Stock Buybacks were a whole other thing, a really detestable practice, where essentially, you beef up your stock price ahead of earnings reports in order to make it look like your company is doing better numbers than it is, and could even make it look like the company was actually prosperous while being fundamentally fucked. At one time, it was simply a practice to remove dilution of your stock, beefing up your company's individual stock price per share, and that would translated to getting higher payouts per stock holder on dividends. That time was gone, and for a lot of companies it was being used to make the company look more solvent than they were. Countering was pretty easy, actually. All you had to do was the following: Get enough stock in the company to get a quarterly earnings report (They're required to give it to you as an investor), find the information they buried knowing that their investors wouldn't fully read giant document made of legalese, and then just make sure all of them found out about it, that their stock prices were artificial, and could plummet at any moment, for the company to then re-sell the bought stock to post a "profit" on the next report.

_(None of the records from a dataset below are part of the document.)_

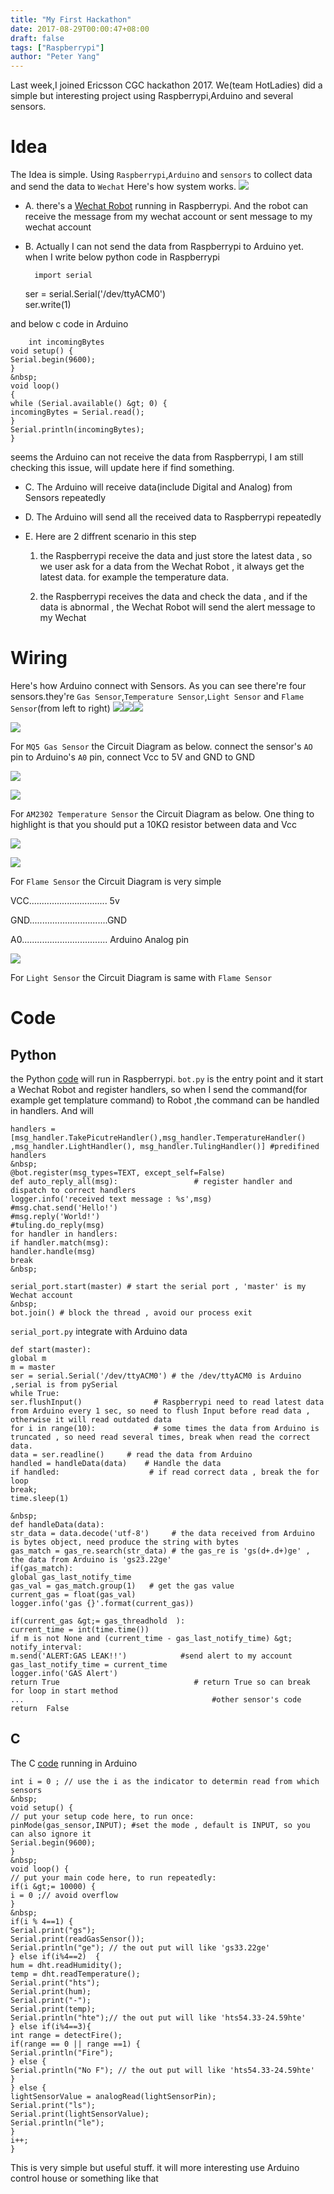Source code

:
 ```yaml
---
title: "My First Hackathon"
date: 2017-08-29T00:00:47+08:00
draft: false
tags: ["Raspberrypi"]
author: "Peter Yang"
---
```


Last week,I joined Ericsson CGC hackathon 2017. We(team HotLadies) did a simple but interesting project using Raspberrypi,Arduino and several sensors.
# Idea
The Idea is simple. Using `Raspberrypi`,`Arduino` and `sensors` to collect data and send the data to `Wechat` Here's how system works. ![][1]

* A. there's a [Wechat Robot][2] running in Raspberrypi. And the robot can receive the message from my wechat account or sent message to my wechat account
* B. Actually I can not send the data from Raspberrypi to Arduino yet. when I write below python code in Raspberrypi

        import serial  
    ser = serial.Serial('/dev/ttyACM0')  
    ser.write(1)  



and below c code in Arduino

        int incomingBytes  
    void setup() {  
    Serial.begin(9600);  
    }  
    &nbsp;  
    void loop()  
    {  
    while (Serial.available() &gt; 0) {  
    incomingBytes = Serial.read();  
    }  
    Serial.println(incomingBytes);  
    }  



seems the Arduino can not receive the data from Raspberrypi, I am still checking this issue, will update here if find something.
* C. The Arduino will receive data(include Digital and Analog) from Sensors repeatedly
* D. The Arduino will send all the received data to Raspberrypi repeatedly
* E. Here are 2 diffrent scenario in this step

    1. the Raspberrypi receive the data and just store the latest data , so we user ask for a data from the Wechat Robot , it always get the latest data. for example the temperature data.

    2. the Raspberrypi receives the data and check the data , and if the data is abnormal , the Wechat Robot will send the alert message to my Wechat
# Wiring
Here's how Arduino connect with Sensors. As you can see there're four sensors.they're `Gas Sensor`,`Temperature Sensor`,`Light Sensor` and `Flame Sensor`(from left to right) ![][3]![][4]![][5]

![][6]

For `MQ5 Gas Sensor` the Circuit Diagram as below. connect the sensor's `AO` pin to Arduino's `A0` pin, connect Vcc to 5V and GND to GND

![][7]

![][8]

For `AM2302 Temperature Sensor` the Circuit Diagram as below. One thing to highlight is that you should put a 10KΩ resistor between data and Vcc

![][9]

![][10]

For `Flame Sensor` the Circuit Diagram is very simple

VCC............................... 5v

GND...............................GND

A0.................................. Arduino Analog pin

![][11]

For `Light Sensor` the Circuit Diagram is same with `Flame Sensor`
# Code
## Python

the Python [code][12] will run in Raspberrypi. `bot.py` is the entry point and it start a Wechat Robot and register handlers, so when I send the command(for example get templature command) to Robot ,the command can be handled in handlers. And will


    handlers = [msg_handler.TakePicutreHandler(),msg_handler.TemperatureHandler() ,msg_handler.LightHandler(), msg_handler.TulingHandler()] #predifined handlers  
    &nbsp;  
    @bot.register(msg_types=TEXT, except_self=False)  
    def auto_reply_all(msg):                 # register handler and dispatch to correct handlers  
    logger.info('received text message : %s',msg)  
    #msg.chat.send('Hello!')  
    #msg.reply('World!')  
    #tuling.do_reply(msg)  
    for handler in handlers:  
    if handler.match(msg):  
    handler.handle(msg)  
    break  
    &nbsp;

    serial_port.start(master) # start the serial port , 'master' is my  Wechat account  
    &nbsp;  
    bot.join() # block the thread , avoid our process exit  



`serial_port.py` integrate with Arduino data


    def start(master):  
    global m   
    m = master   
    ser = serial.Serial('/dev/ttyACM0') # the /dev/ttyACM0 is Arduino ,serial is from pySerial  
    while True:  
    ser.flushInput()                # Raspberrypi need to read latest data from Arduino every 1 sec, so need to flush Input before read data , otherwise it will read outdated data  
    for i in range(10):             # some times the data from Arduino is truncated , so need read several times, break when read the correct data.  
    data = ser.readline()     # read the data from Arduino  
    handled = handleData(data)    # Handle the data  
    if handled:                    # if read correct data , break the for loop  
    break;  
    time.sleep(1)

    &nbsp;  
    def handleData(data):  
    str_data = data.decode('utf-8')     # the data received from Arduino is bytes object, need produce the string with bytes  
    gas_match = gas_re.search(str_data) # the gas_re is 'gs(d+.d+)ge' , the data from Arduino is 'gs23.22ge'  
    if(gas_match):                        
    global gas_last_notify_time  
    gas_val = gas_match.group(1)   # get the gas value  
    current_gas = float(gas_val)  
    logger.info('gas {}'.format(current_gas))

    if(current_gas &gt;= gas_threadhold  ):   
    current_time = int(time.time())  
    if m is not None and (current_time - gas_last_notify_time) &gt; notify_interval:  
    m.send('ALERT:GAS LEAK!!')            #send alert to my account  
    gas_last_notify_time = current_time  
    logger.info('GAS Alert')    
    return True                              # return True so can break for loop in start method  
    ...                                          #other sensor's code  
    return  False  




## C

The C [code][13] running in Arduino


    int i = 0 ; // use the i as the indicator to determin read from which sensors  
    &nbsp;  
    void setup() {  
    // put your setup code here, to run once:  
    pinMode(gas_sensor,INPUT); #set the mode , default is INPUT, so you can also ignore it  
    Serial.begin(9600);  
    }  
    &nbsp;  
    void loop() {  
    // put your main code here, to run repeatedly:  
    if(i &gt;= 10000) {  
    i = 0 ;// avoid overflow   
    }  
    &nbsp;  
    if(i % 4==1) {  
    Serial.print("gs");  
    Serial.print(readGasSensor());  
    Serial.println("ge"); // the out put will like 'gs33.22ge'  
    } else if(i%4==2)  {  
    hum = dht.readHumidity();  
    temp = dht.readTemperature();  
    Serial.print("hts");  
    Serial.print(hum);  
    Serial.print("-");  
    Serial.print(temp);  
    Serial.println("hte");// the out put will like 'hts54.33-24.59hte'  
    } else if(i%4==3){  
    int range = detectFire();  
    if(range == 0 || range ==1) {  
    Serial.println("Fire");  
    } else {  
    Serial.println("No F"); // the out put will like 'hts54.33-24.59hte'  
    }  
    } else {  
    lightSensorValue = analogRead(lightSensorPin);  
    Serial.print("ls");  
    Serial.print(lightSensorValue);  
    Serial.println("le");  
    }  
    i++;  
    }  


This is very simple but useful stuff. it will more interesting use Arduino control house or something like that

[1]: /img/2017_hackathon_idea.png
[2]: https://github.com/youfou/wxpy
[3]: /img/wire1.jpg
[4]: /img/wire2.jpg
[5]: /img/wire3.jpg
[6]: /img/MQ5.jpg
[7]: /img/Interface_MQ5_Analog_Out.png
[8]: /img/DHT22-PinOut.png
[9]: /img/AM2302.jpg
[10]: /img/flame_sensor.jpg
[11]: /img/light_sensor.jpg
[12]: https://github.com/yangshenhuai/hot_ladies_python
[13]: https://github.com/yangshenhuai/hot_ladies_c/blob/master/Integrated/Integrated.ino
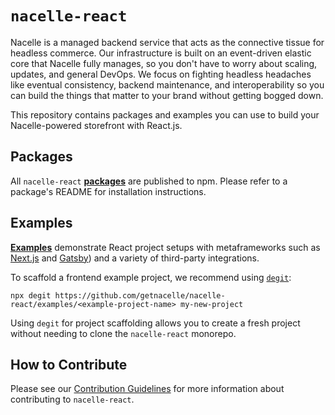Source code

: # `nacelle-react`

Nacelle is a managed backend service that acts as the connective tissue for headless commerce. Our infrastructure is built on an event-driven elastic core that Nacelle fully manages, so you don't have to worry about scaling, updates, and general DevOps. We focus on fighting headless headaches like eventual consistency, backend maintenance, and interoperability so you can build the things that matter to your brand without getting bogged down.

This repository contains packages and examples you can use to build your Nacelle-powered storefront with React.js.

## Packages

All `nacelle-react` [**packages**](https://github.com/getnacelle/nacelle-react/tree/main/packages) are published to npm. Please refer to a package's README for installation instructions.

## Examples

[**Examples**](https://github.com/getnacelle/nacelle-react/tree/main/examples) demonstrate React project setups with metaframeworks such as [Next.js](https://github.com/getnacelle/nacelle-react/tree/main/examples/nextjs) and [Gatsby](https://github.com/getnacelle/nacelle-react/tree/main/examples/gatsby)) and a variety of third-party integrations.

To scaffold a frontend example project, we recommend using [`degit`](https://www.npmjs.com/package/degit):

```
npx degit https://github.com/getnacelle/nacelle-react/examples/<example-project-name> my-new-project
```

Using `degit` for project scaffolding allows you to create a fresh project without needing to clone the `nacelle-react` monorepo.

## How to Contribute

Please see our [Contribution Guidelines](./CONTRIBUTING.md) for more information about contributing to `nacelle-react`.
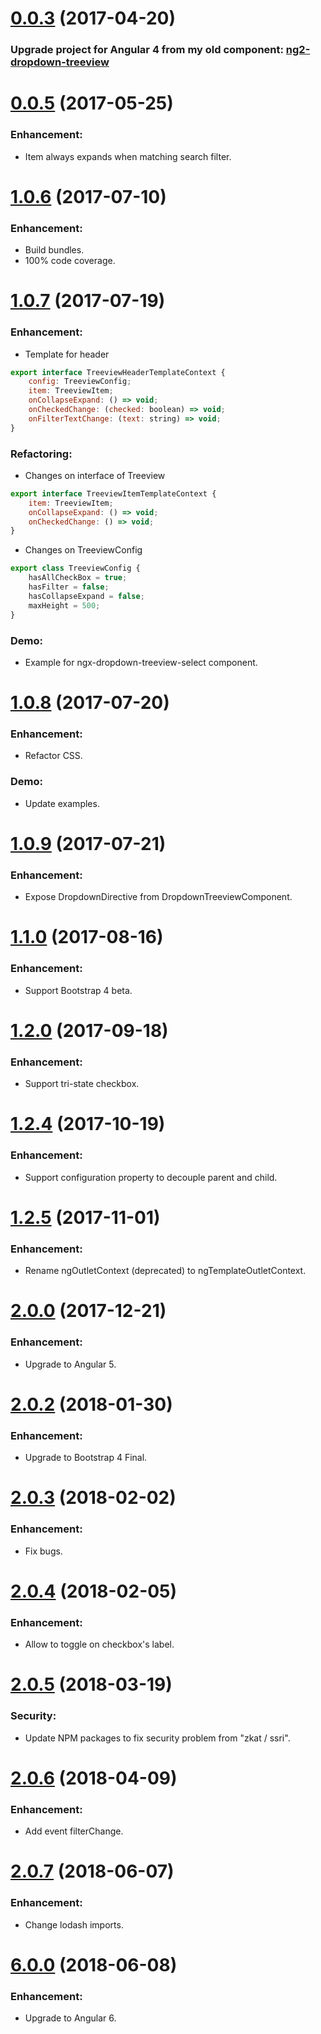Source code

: <a name="0.0.3"></a>
# [0.0.3](https://www.npmjs.com/package/ngx-treeview) (2017-04-20)

### Upgrade project for Angular 4 from my old component: [ng2-dropdown-treeview](https://www.npmjs.com/package/ng2-dropdown-treeview)

# [0.0.5](https://www.npmjs.com/package/ngx-treeview) (2017-05-25)

### Enhancement: 
* Item always expands when matching search filter.

# [1.0.6](https://www.npmjs.com/package/ngx-treeview) (2017-07-10)

### Enhancement: 
* Build bundles.
* 100% code coverage.

# [1.0.7](https://www.npmjs.com/package/ngx-treeview) (2017-07-19)

### Enhancement:
* Template for header
```js
export interface TreeviewHeaderTemplateContext {
    config: TreeviewConfig;
    item: TreeviewItem;
    onCollapseExpand: () => void;
    onCheckedChange: (checked: boolean) => void;
    onFilterTextChange: (text: string) => void;
}
```
### Refactoring:
* Changes on interface of Treeview
```js
export interface TreeviewItemTemplateContext {
    item: TreeviewItem;
    onCollapseExpand: () => void;
    onCheckedChange: () => void;
}
```
* Changes on TreeviewConfig
```js
export class TreeviewConfig {
    hasAllCheckBox = true;
    hasFilter = false;
    hasCollapseExpand = false;
    maxHeight = 500;
}
```
### Demo:
* Example for ngx-dropdown-treeview-select component.

# [1.0.8](https://www.npmjs.com/package/ngx-treeview) (2017-07-20)
### Enhancement:
* Refactor CSS.
### Demo:
* Update examples.

# [1.0.9](https://www.npmjs.com/package/ngx-treeview) (2017-07-21)
### Enhancement:
* Expose DropdownDirective from DropdownTreeviewComponent.

# [1.1.0](https://www.npmjs.com/package/ngx-treeview) (2017-08-16)
### Enhancement:
* Support Bootstrap 4 beta.

# [1.2.0](https://www.npmjs.com/package/ngx-treeview) (2017-09-18)
### Enhancement:
* Support tri-state checkbox.

# [1.2.4](https://www.npmjs.com/package/ngx-treeview) (2017-10-19)
### Enhancement:
* Support configuration property to decouple parent and child.

# [1.2.5](https://www.npmjs.com/package/ngx-treeview) (2017-11-01)
### Enhancement:
* Rename ngOutletContext (deprecated) to ngTemplateOutletContext.

# [2.0.0](https://www.npmjs.com/package/ngx-treeview) (2017-12-21)
### Enhancement:
* Upgrade to Angular 5.

# [2.0.2](https://www.npmjs.com/package/ngx-treeview) (2018-01-30)
### Enhancement:
* Upgrade to Bootstrap 4 Final.

# [2.0.3](https://www.npmjs.com/package/ngx-treeview) (2018-02-02)
### Enhancement:
* Fix bugs.

# [2.0.4](https://www.npmjs.com/package/ngx-treeview) (2018-02-05)
### Enhancement:
* Allow to toggle on checkbox's label.

# [2.0.5](https://www.npmjs.com/package/ngx-treeview) (2018-03-19)
### Security:
* Update NPM packages to fix security problem from "zkat / ssri".

# [2.0.6](https://www.npmjs.com/package/ngx-treeview) (2018-04-09)
### Enhancement:
* Add event filterChange.

# [2.0.7](https://www.npmjs.com/package/ngx-treeview) (2018-06-07)
### Enhancement:
* Change lodash imports.

# [6.0.0](https://www.npmjs.com/package/ngx-treeview) (2018-06-08)
### Enhancement:
* Upgrade to Angular 6.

Think the federal government's coming for your fiddly bits? Wait til you see the investors in your company realize you've been playing them in a financial shell game for several years. The government'll fuss at you and maybe make you pay some money. The investors, however, are out for blood. But hey, we got enough for the mall, and... huh, wait, did I...

Well fuck, I own a small solar company now. RIGHT, they were shorted out to the nines, so I'd managed to buy up like 80% of the stock as investors dumped out to get out of the damage pad. Gonna have to figure out what to do with that. Right now, I gotta flood the Oregon Food Bank with enough money to feed everyone surf n' turf for a month, and more importantly, Aimee's got new jeans that she says I need to check out.